Разница в том, что русская и советская цивилизации логоцентричны, тогда как западная отдает приоритет молчащим ценностям богатства и изображения. Но слова способны так же непроницаемо покрыть реальность и создать непрерывную цепь означающих в отсутствие означаемых, как и телевизионные изображения. Вот почему идеология в позднем СССР вполне закономерно уступила место не чему-либо иному, а гласности, которая гораздо успешнее заговаривает действительность и заворачивает ее в пелену слов, чем бедноватая словесным запасом идеология. Гласность продолжает и доводит до высшего совершенства постмодерную редукцию мира к игре означающих. Теперь никакие реальности, опущенные и замолчанные идеологией, не могут быть противопоставлены слову – оно с ускорением гласности все называет и заменяет собой.
Пушкинский судьбоносный вздох: «делать нечего» – можно теперь дополнить столь же растерянным и решительным: «и сказать нечего». Наши классические возгласы: «Что делать?» (Чернышевский) и «Не могу молчать!» (Толстой) – шли из одной эпохи, когда слово было делом. На эти возгласы конец советской эпохи – гласность – отвечает истощением деловой энергии слов после их самоупраздняющего избытка.

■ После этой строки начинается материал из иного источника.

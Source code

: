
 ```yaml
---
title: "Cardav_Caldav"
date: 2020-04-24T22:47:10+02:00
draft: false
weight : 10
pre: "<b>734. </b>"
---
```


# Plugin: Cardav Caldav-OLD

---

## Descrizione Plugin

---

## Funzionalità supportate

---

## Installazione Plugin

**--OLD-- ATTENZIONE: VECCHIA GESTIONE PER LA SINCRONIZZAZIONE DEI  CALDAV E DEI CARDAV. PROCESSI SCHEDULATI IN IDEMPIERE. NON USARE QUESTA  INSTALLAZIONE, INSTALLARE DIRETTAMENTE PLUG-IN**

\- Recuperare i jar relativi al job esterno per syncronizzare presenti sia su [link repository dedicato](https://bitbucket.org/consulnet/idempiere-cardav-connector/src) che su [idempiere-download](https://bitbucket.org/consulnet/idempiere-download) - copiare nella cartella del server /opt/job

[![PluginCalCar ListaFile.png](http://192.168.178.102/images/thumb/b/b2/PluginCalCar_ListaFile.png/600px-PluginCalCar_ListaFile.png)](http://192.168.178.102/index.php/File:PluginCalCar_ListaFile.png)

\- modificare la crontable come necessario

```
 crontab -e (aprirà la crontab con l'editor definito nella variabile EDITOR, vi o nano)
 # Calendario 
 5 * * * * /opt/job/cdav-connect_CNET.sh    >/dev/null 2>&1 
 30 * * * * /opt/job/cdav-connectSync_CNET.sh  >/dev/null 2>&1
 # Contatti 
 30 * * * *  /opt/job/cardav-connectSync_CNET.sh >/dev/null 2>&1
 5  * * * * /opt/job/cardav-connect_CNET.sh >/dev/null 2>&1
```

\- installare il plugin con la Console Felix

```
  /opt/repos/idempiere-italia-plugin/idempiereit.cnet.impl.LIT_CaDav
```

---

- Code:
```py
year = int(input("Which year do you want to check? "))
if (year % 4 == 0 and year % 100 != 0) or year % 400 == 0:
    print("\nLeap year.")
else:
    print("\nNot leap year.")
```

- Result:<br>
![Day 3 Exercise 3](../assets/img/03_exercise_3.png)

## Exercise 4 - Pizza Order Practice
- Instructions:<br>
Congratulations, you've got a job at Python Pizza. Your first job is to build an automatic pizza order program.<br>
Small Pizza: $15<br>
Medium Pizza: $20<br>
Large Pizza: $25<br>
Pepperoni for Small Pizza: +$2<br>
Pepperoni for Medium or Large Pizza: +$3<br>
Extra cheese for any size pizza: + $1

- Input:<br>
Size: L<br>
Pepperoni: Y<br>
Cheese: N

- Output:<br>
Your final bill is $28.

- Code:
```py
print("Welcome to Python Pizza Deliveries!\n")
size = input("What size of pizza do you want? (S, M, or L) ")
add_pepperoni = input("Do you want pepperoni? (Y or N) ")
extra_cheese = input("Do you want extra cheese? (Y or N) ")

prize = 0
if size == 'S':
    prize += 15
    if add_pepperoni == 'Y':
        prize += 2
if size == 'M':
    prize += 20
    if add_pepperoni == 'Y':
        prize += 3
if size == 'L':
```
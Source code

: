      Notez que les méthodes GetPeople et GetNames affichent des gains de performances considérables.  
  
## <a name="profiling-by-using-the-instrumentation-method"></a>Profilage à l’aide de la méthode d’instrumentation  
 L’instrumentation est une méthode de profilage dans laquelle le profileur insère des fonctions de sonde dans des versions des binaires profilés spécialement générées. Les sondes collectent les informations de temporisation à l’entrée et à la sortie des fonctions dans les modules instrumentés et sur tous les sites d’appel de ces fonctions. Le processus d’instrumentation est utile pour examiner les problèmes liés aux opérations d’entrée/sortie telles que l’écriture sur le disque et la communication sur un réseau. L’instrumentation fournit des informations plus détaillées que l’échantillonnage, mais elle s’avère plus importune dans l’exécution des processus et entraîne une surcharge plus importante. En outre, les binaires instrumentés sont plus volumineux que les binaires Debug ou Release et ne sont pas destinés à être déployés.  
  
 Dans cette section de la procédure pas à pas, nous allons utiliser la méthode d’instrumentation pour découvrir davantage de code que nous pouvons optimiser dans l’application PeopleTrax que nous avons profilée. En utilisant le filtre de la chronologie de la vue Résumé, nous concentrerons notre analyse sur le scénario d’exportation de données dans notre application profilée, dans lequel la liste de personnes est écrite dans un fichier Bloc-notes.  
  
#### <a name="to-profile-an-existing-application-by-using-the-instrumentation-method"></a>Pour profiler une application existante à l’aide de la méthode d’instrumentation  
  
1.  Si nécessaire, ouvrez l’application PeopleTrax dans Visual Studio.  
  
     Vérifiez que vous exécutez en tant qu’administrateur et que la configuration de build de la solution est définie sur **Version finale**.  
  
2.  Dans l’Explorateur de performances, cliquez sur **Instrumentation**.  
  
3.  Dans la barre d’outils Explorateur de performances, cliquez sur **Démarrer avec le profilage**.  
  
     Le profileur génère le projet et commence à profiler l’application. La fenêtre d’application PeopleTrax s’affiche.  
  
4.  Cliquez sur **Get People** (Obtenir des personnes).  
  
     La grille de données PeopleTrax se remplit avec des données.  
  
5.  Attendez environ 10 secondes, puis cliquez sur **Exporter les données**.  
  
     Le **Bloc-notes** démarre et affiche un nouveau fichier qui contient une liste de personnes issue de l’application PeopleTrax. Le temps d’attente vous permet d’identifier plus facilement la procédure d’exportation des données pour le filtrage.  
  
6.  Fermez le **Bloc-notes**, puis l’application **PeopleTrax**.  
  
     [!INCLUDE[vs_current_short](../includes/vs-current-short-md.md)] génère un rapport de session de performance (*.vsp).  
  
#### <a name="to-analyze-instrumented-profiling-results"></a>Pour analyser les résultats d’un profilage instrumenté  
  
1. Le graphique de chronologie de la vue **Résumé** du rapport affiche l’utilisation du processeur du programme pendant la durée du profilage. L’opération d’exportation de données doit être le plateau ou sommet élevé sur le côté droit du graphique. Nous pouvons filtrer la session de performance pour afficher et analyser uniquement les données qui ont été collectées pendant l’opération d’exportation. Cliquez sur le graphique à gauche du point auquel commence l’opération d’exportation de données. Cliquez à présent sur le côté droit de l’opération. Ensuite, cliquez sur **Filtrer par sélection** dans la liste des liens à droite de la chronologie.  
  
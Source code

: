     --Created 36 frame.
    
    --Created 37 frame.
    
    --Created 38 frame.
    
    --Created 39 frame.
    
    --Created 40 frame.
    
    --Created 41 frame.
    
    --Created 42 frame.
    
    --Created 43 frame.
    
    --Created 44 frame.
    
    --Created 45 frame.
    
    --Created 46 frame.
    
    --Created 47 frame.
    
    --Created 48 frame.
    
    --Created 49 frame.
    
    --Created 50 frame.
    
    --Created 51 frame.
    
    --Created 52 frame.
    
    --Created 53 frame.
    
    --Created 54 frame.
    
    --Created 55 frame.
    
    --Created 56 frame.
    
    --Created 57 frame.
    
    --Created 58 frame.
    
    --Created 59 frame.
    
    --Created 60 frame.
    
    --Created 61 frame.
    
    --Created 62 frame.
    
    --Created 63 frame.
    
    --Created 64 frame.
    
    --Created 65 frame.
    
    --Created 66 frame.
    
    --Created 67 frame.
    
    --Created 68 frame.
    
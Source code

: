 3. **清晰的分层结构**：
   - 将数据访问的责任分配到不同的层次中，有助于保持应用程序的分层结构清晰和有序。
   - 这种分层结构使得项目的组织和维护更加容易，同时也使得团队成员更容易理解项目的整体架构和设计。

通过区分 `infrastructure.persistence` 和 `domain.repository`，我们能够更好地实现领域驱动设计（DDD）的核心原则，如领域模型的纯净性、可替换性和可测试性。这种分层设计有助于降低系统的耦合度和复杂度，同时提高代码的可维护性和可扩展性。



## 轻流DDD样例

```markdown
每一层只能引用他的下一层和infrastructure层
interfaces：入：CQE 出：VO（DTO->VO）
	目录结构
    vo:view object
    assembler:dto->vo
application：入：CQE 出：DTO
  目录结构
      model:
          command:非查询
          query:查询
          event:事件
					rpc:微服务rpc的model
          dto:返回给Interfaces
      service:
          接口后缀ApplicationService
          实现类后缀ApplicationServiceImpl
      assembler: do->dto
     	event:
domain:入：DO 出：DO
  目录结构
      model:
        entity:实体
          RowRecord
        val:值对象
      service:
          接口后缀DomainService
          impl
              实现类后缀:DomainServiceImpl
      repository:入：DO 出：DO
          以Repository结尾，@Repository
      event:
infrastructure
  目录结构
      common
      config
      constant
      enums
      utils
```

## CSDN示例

Настоящей литературе в эпоху гласности остается, пожалуй, один путь – творческого молчания. Выбалтывать секреты, чтобы не разглашать тайны. Утаивать смысл слова в миг его произнесения. Хранить литературу в подполье языка. Не словом рисовать на белом холсте молчания, а молчанием – на радужном холсте из слов. Такова нынешняя поэтика сокрытия поэзии. Таково наше послебудущее – быть может, самый радикальный из вариантов постмодернизма.